Se a invasão e colonização, por um povo estrangeiro, exige a devida reparação, o mesmo se diga da abusiva residência de um cidadão não nacional no nosso país. Com efeito, os forasteiros consomem o nosso oxigénio, bebem a nossa água, usam as nossas praias, pescam o nosso peixe, circulam nas nossas estradas e consomem os frutos da nossa terra. Segundo a lógica que preside às reparações estatais, isto exige uma indemnização, até porque uma invasão e colonização não são mais do que a soma de muitas invasões pessoais: se um Fritz incomoda muita gente, muitos Fritzs incomodam muito mais!

Implementado o princípio do utilizador/pagador para as autoestradas, instaure-se a regra do invasor/reparador para os hóspedes estrangeiros.

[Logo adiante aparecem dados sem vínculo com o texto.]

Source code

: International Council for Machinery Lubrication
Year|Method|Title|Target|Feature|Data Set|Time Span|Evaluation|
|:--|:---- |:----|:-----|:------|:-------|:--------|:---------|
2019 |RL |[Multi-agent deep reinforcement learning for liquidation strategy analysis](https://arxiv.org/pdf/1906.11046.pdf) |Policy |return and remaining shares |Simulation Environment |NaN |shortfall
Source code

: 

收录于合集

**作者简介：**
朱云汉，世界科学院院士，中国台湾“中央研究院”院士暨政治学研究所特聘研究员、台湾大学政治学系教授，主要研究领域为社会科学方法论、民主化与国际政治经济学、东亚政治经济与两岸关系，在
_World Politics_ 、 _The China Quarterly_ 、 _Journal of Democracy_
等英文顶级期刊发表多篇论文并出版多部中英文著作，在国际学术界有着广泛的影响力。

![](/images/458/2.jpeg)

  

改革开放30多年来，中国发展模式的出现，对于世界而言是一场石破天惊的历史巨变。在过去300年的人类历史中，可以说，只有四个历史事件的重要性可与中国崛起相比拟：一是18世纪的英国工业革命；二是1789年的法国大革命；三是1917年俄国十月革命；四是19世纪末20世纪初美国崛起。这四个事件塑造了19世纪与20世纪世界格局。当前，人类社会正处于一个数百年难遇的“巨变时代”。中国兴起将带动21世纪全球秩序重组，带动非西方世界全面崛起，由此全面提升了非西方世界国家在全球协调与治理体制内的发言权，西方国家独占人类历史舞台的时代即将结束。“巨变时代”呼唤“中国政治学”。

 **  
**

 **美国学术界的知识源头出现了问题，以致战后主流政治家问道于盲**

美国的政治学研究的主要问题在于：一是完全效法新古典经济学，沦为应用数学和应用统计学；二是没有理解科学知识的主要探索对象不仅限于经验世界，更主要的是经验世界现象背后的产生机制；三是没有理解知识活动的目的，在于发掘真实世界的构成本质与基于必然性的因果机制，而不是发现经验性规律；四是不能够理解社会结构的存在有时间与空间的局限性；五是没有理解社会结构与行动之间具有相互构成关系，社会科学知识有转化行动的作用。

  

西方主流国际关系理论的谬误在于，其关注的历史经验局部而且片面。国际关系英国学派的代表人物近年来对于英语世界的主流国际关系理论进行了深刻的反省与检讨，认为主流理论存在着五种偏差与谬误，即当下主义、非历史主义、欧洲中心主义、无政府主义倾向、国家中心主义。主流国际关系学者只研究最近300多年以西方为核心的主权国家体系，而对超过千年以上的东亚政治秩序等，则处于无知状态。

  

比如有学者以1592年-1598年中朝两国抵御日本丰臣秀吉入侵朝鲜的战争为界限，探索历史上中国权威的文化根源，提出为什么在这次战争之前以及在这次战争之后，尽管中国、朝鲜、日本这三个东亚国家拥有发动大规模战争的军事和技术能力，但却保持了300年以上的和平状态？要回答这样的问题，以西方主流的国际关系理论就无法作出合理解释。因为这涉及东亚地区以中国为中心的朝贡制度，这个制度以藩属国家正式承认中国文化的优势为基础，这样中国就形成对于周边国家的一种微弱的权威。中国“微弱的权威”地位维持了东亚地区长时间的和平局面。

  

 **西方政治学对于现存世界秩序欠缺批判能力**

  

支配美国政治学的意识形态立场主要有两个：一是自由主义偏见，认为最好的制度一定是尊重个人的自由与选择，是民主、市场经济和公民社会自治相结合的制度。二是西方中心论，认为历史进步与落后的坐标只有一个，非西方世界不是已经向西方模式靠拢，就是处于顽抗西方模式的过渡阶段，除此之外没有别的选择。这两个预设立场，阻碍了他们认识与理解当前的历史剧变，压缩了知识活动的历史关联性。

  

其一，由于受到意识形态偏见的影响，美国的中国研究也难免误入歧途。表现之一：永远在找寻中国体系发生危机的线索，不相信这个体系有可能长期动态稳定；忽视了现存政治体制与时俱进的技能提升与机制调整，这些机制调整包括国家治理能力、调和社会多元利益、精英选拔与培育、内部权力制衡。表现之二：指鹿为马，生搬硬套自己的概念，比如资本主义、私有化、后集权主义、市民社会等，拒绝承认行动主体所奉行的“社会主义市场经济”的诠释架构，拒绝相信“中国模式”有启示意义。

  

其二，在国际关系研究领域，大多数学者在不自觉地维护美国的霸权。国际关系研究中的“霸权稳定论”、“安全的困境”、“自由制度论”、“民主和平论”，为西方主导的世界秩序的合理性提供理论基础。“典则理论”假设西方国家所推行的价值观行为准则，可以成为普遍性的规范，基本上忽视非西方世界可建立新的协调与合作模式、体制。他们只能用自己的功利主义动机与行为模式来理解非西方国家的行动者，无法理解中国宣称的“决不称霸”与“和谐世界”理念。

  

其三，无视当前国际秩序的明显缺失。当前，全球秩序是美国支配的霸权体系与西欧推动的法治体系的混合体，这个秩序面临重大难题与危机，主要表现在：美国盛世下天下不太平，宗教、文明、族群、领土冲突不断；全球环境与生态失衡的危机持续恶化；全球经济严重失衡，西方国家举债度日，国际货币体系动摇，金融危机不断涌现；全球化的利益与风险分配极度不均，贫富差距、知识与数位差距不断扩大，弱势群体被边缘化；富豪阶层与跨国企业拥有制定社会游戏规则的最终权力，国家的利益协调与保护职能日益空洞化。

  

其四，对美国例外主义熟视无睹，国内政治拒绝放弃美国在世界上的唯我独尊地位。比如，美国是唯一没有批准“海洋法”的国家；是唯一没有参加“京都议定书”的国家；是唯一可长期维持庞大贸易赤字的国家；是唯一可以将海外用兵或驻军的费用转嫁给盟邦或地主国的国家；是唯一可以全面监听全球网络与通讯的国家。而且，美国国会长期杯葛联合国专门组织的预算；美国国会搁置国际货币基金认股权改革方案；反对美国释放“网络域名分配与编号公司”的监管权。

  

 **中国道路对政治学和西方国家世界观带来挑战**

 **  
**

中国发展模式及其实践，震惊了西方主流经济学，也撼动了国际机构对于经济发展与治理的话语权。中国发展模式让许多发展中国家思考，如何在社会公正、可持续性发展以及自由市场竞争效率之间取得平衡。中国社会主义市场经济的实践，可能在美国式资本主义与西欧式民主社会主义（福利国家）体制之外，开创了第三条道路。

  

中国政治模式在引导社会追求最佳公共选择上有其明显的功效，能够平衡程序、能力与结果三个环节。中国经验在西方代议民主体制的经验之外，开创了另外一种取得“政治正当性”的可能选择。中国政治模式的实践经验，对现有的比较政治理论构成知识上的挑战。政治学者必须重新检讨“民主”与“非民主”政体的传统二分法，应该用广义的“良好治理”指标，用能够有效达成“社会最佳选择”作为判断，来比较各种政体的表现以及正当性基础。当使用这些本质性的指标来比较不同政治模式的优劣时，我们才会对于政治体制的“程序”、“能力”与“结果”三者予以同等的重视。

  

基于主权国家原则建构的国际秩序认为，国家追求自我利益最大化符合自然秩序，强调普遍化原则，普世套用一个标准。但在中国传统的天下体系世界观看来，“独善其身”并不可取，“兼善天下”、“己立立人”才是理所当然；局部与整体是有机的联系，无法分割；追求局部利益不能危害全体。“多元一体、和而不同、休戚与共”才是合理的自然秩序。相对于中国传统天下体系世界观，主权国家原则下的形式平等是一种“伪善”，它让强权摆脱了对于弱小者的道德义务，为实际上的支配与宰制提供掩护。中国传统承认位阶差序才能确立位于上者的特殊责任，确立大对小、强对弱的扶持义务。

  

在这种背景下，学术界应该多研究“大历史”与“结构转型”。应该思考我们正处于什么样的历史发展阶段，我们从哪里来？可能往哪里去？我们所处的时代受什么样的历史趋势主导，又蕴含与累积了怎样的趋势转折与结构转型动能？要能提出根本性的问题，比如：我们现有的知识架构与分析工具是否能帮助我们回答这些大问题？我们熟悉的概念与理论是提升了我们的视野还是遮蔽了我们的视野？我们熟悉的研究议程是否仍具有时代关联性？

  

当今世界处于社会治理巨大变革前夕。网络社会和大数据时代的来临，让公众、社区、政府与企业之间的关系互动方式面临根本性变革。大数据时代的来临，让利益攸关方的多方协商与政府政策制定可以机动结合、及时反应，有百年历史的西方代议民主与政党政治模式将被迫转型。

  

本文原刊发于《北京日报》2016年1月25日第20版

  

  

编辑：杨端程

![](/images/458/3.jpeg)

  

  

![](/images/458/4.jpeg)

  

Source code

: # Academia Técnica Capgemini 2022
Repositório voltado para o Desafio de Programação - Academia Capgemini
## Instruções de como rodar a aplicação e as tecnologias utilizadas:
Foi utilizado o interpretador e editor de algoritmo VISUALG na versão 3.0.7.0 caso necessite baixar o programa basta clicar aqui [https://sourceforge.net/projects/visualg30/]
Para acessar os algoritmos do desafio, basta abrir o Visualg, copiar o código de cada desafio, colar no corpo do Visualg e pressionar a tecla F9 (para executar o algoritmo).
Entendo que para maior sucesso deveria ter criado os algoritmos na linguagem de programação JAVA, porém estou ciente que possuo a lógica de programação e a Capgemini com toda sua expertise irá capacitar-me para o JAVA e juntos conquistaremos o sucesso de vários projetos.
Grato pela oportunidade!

A partir de agora, ninguém mais nos deve invadir de graça. Se os investidores, para terem direito ao visto golden, têm de desembolsar 500 mil euros, que os invasores individuais paguem outro tanto, como caução pelos eventuais danos que causaram.

Animado pelo nosso Presidente, vou até mais longe: também deveríamos indemnizar os mouros e judeus expulsos por D. Manuel I! Mas, como não eram originários de cá, mas do Norte de África e da Palestina, respectivamente, e primeiramente nos invadiram e colonizaram, devem-nos uma reparação por isso. Como nós também lhes devemos uma indemnização pela sua expulsão, às tantas a coisa até fica ela por ela, ou seja, ficamos quites e não se fala mais nisso.